Linux Archive

Linux Archive (http://www.linux-archive.org/)
-   Device-mapper Development (http://www.linux-archive.org/device-mapper-development/)
-   -   a few storage topics (http://www.linux-archive.org/device-mapper-development/622063-few-storage-topics.html)

Jan Kara 01-17-2012 08:36 PM

a few storage topics
 
On Tue 17-01-12 15:06:12, Mike Snitzer wrote:
> 5) Any more progress on stable pages?
> - I know Darrick Wong had some proposals, what remains?
As far as I know this is done for XFS, btrfs, ext4. Is more needed?

Honza
--
Jan Kara <jack@suse.cz>
SUSE Labs, CR

--
dm-devel mailing list
dm-devel@redhat.com
https://www.redhat.com/mailman/listinfo/dm-devel

"Darrick J. Wong" 01-18-2012 09:58 PM

a few storage topics
 
On Tue, Jan 17, 2012 at 10:36:48PM +0100, Jan Kara wrote:
> On Tue 17-01-12 15:06:12, Mike Snitzer wrote:
> > 5) Any more progress on stable pages?
> > - I know Darrick Wong had some proposals, what remains?
> As far as I know this is done for XFS, btrfs, ext4. Is more needed?

Yep, it's done for those three fses.

I suppose it might help some people if instead of wait_on_page_writeback we
could simply page-migrate all the processes onto a new page...?

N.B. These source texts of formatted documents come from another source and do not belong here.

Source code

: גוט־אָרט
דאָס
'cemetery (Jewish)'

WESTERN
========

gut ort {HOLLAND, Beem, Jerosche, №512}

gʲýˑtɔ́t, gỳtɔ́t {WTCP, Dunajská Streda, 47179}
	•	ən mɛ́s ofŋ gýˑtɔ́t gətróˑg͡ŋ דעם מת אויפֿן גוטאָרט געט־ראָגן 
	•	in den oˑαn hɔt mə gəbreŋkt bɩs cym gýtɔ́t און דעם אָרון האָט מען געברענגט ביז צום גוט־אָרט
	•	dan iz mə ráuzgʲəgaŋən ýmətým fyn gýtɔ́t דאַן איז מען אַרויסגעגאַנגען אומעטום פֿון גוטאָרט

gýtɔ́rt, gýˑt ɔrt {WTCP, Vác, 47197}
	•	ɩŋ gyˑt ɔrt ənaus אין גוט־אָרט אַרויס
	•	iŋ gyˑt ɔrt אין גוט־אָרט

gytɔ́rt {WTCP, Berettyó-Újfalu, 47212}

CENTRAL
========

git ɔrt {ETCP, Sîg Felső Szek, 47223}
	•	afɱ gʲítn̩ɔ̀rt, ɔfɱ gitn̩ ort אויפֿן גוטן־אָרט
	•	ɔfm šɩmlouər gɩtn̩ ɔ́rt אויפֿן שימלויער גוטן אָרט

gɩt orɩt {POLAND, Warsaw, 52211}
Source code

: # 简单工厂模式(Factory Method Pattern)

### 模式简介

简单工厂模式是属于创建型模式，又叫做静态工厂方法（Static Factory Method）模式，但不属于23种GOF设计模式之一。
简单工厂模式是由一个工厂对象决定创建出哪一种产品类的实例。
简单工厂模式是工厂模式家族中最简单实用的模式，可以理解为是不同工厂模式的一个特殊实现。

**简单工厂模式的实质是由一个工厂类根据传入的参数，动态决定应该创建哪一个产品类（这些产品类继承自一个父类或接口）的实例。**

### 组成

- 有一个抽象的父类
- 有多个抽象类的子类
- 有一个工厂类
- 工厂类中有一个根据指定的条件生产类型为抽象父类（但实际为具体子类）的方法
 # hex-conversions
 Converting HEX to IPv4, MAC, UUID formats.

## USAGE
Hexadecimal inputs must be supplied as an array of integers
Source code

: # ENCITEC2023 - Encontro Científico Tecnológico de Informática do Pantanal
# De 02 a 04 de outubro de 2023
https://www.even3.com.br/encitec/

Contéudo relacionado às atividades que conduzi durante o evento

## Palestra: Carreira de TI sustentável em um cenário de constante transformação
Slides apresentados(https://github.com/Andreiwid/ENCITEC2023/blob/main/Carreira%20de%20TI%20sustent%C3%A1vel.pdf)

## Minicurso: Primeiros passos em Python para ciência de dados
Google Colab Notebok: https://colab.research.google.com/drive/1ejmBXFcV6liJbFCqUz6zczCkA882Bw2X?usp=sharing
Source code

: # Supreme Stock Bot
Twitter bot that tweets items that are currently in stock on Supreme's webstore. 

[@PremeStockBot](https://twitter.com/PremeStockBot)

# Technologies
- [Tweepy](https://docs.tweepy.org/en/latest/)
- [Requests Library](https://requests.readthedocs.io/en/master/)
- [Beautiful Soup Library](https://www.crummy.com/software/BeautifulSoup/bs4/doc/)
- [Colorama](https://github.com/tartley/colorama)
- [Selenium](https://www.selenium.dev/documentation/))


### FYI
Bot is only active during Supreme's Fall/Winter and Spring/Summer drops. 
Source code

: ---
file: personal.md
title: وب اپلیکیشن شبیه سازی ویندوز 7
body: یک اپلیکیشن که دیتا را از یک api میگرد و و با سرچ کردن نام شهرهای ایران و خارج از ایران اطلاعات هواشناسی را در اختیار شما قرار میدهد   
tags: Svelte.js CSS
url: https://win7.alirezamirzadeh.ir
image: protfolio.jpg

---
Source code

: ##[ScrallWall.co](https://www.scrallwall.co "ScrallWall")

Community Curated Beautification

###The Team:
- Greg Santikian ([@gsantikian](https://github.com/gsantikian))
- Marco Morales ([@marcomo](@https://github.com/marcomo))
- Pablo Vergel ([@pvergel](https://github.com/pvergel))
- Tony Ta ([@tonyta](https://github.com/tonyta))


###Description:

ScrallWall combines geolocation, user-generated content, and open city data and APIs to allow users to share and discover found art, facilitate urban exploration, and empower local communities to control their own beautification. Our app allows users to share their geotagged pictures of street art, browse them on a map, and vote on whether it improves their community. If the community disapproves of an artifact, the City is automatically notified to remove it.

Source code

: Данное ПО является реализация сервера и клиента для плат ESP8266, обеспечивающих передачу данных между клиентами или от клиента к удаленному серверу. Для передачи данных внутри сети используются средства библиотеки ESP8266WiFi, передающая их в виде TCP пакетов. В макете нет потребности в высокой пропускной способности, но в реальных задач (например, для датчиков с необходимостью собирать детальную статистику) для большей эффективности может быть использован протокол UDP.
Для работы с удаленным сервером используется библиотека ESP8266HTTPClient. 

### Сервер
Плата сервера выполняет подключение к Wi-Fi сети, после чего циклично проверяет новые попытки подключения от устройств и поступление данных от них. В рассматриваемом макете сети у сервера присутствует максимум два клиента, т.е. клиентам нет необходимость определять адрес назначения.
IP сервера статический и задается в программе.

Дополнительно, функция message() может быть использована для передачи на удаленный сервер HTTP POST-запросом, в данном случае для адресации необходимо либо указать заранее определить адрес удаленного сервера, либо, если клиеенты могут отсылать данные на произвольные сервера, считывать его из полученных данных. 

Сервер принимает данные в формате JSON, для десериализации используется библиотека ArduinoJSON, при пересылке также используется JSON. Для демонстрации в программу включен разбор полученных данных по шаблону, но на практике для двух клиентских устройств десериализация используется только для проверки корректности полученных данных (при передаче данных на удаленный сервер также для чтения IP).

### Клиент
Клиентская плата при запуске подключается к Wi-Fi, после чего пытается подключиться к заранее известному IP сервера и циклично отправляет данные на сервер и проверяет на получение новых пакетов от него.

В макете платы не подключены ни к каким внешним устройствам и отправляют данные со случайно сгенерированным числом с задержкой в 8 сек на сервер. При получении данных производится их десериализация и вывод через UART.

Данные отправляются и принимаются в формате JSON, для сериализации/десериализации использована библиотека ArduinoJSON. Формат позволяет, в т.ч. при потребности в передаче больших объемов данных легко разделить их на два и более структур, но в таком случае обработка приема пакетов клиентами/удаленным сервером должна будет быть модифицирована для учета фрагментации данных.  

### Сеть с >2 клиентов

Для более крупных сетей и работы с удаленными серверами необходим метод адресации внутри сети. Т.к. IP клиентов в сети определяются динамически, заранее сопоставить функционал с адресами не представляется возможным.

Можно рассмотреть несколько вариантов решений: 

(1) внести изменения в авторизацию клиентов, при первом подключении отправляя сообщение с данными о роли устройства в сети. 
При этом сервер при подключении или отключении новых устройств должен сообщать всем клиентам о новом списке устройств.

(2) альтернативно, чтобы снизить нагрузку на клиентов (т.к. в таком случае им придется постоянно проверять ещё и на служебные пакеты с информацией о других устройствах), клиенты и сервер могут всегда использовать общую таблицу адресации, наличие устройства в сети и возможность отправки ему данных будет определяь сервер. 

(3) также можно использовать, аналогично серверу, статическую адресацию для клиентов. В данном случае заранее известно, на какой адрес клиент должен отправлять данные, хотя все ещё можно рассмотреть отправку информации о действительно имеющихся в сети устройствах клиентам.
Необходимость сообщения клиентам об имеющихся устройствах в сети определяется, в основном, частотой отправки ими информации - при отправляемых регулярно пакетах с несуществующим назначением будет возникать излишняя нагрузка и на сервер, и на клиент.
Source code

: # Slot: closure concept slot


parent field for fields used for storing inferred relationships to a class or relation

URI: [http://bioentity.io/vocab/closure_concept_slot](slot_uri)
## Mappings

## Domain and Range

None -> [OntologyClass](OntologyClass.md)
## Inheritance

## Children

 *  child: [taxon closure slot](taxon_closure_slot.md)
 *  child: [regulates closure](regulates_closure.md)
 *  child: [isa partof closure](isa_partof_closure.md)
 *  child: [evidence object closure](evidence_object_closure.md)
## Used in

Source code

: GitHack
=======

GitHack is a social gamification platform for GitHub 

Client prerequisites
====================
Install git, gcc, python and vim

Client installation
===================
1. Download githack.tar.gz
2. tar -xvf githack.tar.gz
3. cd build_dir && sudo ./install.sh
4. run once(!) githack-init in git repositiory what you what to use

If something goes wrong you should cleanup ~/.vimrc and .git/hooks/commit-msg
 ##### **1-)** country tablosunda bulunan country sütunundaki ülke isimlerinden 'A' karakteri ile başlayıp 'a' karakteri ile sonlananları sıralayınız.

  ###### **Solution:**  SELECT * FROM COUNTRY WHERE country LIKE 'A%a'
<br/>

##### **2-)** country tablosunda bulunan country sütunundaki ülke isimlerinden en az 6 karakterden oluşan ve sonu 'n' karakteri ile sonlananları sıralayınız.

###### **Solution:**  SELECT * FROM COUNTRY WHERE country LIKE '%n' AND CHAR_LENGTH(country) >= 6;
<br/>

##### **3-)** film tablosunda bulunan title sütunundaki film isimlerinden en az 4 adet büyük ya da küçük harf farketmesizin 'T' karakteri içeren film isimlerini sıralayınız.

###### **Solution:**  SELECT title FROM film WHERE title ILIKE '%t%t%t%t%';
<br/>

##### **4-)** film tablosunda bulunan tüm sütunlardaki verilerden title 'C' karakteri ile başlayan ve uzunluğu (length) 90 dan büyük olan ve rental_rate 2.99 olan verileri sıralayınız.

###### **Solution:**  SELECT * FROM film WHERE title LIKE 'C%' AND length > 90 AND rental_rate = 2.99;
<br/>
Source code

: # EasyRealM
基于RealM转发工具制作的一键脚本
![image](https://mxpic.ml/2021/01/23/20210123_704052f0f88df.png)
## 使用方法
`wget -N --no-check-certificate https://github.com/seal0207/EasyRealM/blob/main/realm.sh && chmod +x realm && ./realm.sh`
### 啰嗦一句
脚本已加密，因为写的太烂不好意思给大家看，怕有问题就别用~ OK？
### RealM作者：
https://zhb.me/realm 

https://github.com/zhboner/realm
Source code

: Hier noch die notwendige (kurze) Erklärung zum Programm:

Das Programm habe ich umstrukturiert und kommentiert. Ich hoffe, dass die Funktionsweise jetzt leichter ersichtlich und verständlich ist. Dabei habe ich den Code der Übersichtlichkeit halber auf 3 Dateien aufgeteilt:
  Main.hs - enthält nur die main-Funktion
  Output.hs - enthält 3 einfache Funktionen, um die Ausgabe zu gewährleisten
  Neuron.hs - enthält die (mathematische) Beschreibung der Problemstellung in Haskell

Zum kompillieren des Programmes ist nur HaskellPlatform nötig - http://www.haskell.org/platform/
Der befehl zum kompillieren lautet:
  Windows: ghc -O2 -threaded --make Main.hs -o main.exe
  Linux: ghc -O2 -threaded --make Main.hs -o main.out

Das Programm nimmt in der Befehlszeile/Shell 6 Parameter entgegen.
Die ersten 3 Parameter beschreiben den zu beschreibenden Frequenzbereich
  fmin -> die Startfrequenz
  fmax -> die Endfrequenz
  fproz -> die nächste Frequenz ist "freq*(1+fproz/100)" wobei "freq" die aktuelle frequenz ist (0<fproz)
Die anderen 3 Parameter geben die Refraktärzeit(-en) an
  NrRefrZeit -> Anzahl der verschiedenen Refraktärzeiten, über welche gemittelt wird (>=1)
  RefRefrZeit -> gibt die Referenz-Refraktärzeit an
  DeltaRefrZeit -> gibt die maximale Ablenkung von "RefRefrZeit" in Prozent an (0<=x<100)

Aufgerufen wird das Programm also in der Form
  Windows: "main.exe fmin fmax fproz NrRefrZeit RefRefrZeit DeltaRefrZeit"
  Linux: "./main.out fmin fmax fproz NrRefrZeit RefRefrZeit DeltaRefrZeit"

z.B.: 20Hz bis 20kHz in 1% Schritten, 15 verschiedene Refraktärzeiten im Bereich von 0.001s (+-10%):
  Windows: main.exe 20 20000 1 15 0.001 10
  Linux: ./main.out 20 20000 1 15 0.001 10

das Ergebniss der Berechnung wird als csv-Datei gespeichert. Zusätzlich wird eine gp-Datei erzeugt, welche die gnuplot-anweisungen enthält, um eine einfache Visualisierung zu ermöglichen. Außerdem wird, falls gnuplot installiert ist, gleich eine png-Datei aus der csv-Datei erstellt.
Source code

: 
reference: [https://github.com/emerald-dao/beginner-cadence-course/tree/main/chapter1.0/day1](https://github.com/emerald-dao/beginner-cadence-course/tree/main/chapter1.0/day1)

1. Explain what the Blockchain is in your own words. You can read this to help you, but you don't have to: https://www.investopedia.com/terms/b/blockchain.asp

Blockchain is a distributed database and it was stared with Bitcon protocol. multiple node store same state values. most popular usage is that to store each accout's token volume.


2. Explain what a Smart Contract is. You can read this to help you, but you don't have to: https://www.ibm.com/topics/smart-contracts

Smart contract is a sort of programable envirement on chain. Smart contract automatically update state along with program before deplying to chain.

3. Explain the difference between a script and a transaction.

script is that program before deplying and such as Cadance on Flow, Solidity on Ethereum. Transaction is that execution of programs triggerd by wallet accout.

Or possibly modify md-raid5 not to snapshot dirty pages prior to xor/write?
(I never really bothered to find out if it really does this.)

--D
>
> Honza
> --
> Jan Kara <jack@suse.cz>
> SUSE Labs, CR
> --
> To unsubscribe from this list: send the line "unsubscribe linux-fsdevel" in
> the body of a message to majordomo@vger.kernel.org
> More majordomo info at http://vger.kernel.org/majordomo-info.html
>

--
dm-devel mailing list
dm-devel@redhat.com
https://www.redhat.com/mailman/listinfo/dm-devel

Jan Kara 01-18-2012 10:22 PM

a few storage topics
 
On Wed 18-01-12 14:58:08, Darrick J. Wong wrote:
> On Tue, Jan 17, 2012 at 10:36:48PM +0100, Jan Kara wrote:
> > On Tue 17-01-12 15:06:12, Mike Snitzer wrote:
> > > 5) Any more progress on stable pages?
> > > - I know Darrick Wong had some proposals, what remains?
> > As far as I know this is done for XFS, btrfs, ext4. Is more needed?
>
> Yep, it's done for those three fses.
>
> I suppose it might help some people if instead of wait_on_page_writeback we
> could simply page-migrate all the processes onto a new page...?
Well, but it will cost some more memory & copying so whether it's faster
or not pretty much depends on the workload, doesn't it? Anyway I've already
heard one guy complaining that his RT application does redirtying of mmaped
pages and it started seeing big latencies due to stable pages work. So for
these guys migrating might be an option (or maybe fadvise/madvise flag to
do copy out before submitting for IO?).

> Or possibly modify md-raid5 not to snapshot dirty pages prior to xor/write?
> (I never really bothered to find out if it really does this.)
Not sure either. Neil should know :) (added to CC).

Honze
--
Jan Kara <jack@suse.cz>
SUSE Labs, CR

--
dm-devel mailing list
dm-devel@redhat.com
https://www.redhat.com/mailman/listinfo/dm-devel

Dan Williams 01-18-2012 10:39 PM

a few storage topics
 
On Wed, Jan 18, 2012 at 2:58 PM, Darrick J. Wong <djwong@us.ibm.com> wrote:
> Or possibly modify md-raid5 not to snapshot dirty pages prior to xor/write?
> (I never really bothered to find out if it really does this.)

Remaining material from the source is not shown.